そんな旧知の間柄ならではのリラックスした、しかし、こう、なんというか、昔の友だちと会うと出会ったころの無邪気な感じにいきなり戻っちゃうみたいな、そういう不思議なタイム・ワープ感をもはらんだ共演盤に仕上がっている。

デューク・ロビラードのバンドにスコット・ハミルトンが乗っかる形が基本。なので、R&B〜ジャンプ・ブルース・テイストの強いジャズの味を存分に楽しめる。うれしい。基本的にはインストものだ。ガス・カーン&テッド・フィオ・リトが1925年に書いた「アイ・ネヴァー・ニュー」で幕開け。以降、「ペニーズ・フロム・ヘヴン」とか「オール・アイ・ドゥ・イズ・ドリーム・オヴ・ユー」とか「ワン・オクロック・ジャンプ」とか有名どころから超マニアックなものまで含むごきげんな選曲だ。

基本的にはインストだけれど、フレッド・アステアの「アイム・プッティング・オール・マイ・エッグズ・イン・ワン・バスケット」とルイ・アームストロングの「ユー・キャン・ディペンド・オン・ミー」ではボストン・ブルース・シーンの人気者、シュガー・レイ・ノーシャが、そしてケイ・スターの「ステディ・ダディ」ではサニー・クラウンオーヴァー姐さんが、それぞれヴォーカルを担当。さらに曲によってはジョン・エリック・ケルソーがトランペットで、ティム・レイがピアノで客演している。
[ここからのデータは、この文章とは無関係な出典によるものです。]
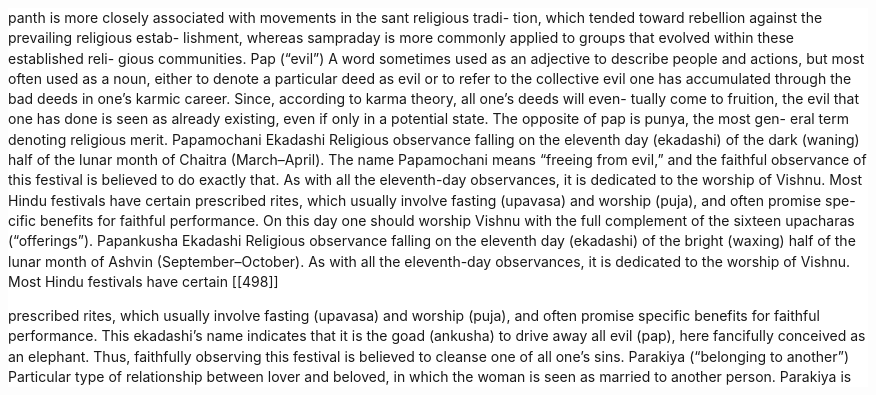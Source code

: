 panth is more closely associated with
movements in the sant religious tradi-
tion, which tended toward rebellion
against the prevailing religious estab-
lishment, whereas sampraday is more
commonly applied to groups that
evolved within these established reli-
gious communities.
Pap
(“evil”) A word sometimes used as an
adjective to describe people and
actions, but most often used as a noun,
either to denote a particular deed as evil
or to refer to the collective evil one has
accumulated through the bad deeds in
one’s karmic career. Since, according to
karma theory, all one’s deeds will even-
tually come to fruition, the evil that one
has done is seen as already existing,
even if only in a potential state. The
opposite of pap is punya, the most gen-
eral term denoting religious merit.
Papamochani Ekadashi
Religious observance falling on the
eleventh day (ekadashi) of the dark
(waning) half of the lunar month of
Chaitra (March–April). The name
Papamochani means “freeing from
evil,” and the faithful observance of
this festival is believed to do exactly
that. As with all the eleventh-day
observances, it is dedicated to the
worship of Vishnu. Most Hindu festivals
have certain prescribed rites, which
usually involve fasting (upavasa) and
worship (puja), and often promise spe-
cific benefits for faithful performance.
On this day one should worship Vishnu
with the full complement of the sixteen
upacharas (“offerings”).
Papankusha Ekadashi
Religious observance falling on the
eleventh day (ekadashi) of the bright
(waxing) half of the lunar month of
Ashvin (September–October). As with
all the eleventh-day observances, it is
dedicated to the worship of Vishnu.
Most Hindu festivals have certain
[[498]]

prescribed rites, which usually involve
fasting (upavasa) and worship (puja),
and often promise specific benefits for
faithful performance. This ekadashi’s
name indicates that it is the goad
(ankusha) to drive away all evil (pap),
here fancifully conceived as an elephant.
Thus, faithfully observing this festival is
believed to cleanse one of all one’s sins.
Parakiya
(“belonging to another”) Particular type
of relationship between lover and
beloved, in which the woman is seen as
married to another person. Parakiya is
もっと早く気がつけばよかったー。フィジカルはデューク・ロビラードのWEBストアでCDを売ってるだけかな。他では見てません。これ、ぜひヴァイナルで手に入れたいんだけどなぁ…。でも、遅れを取り戻すためにもこのアルバム、とりあえずストリーミングで思いきりハード・リスニングしちゃいます。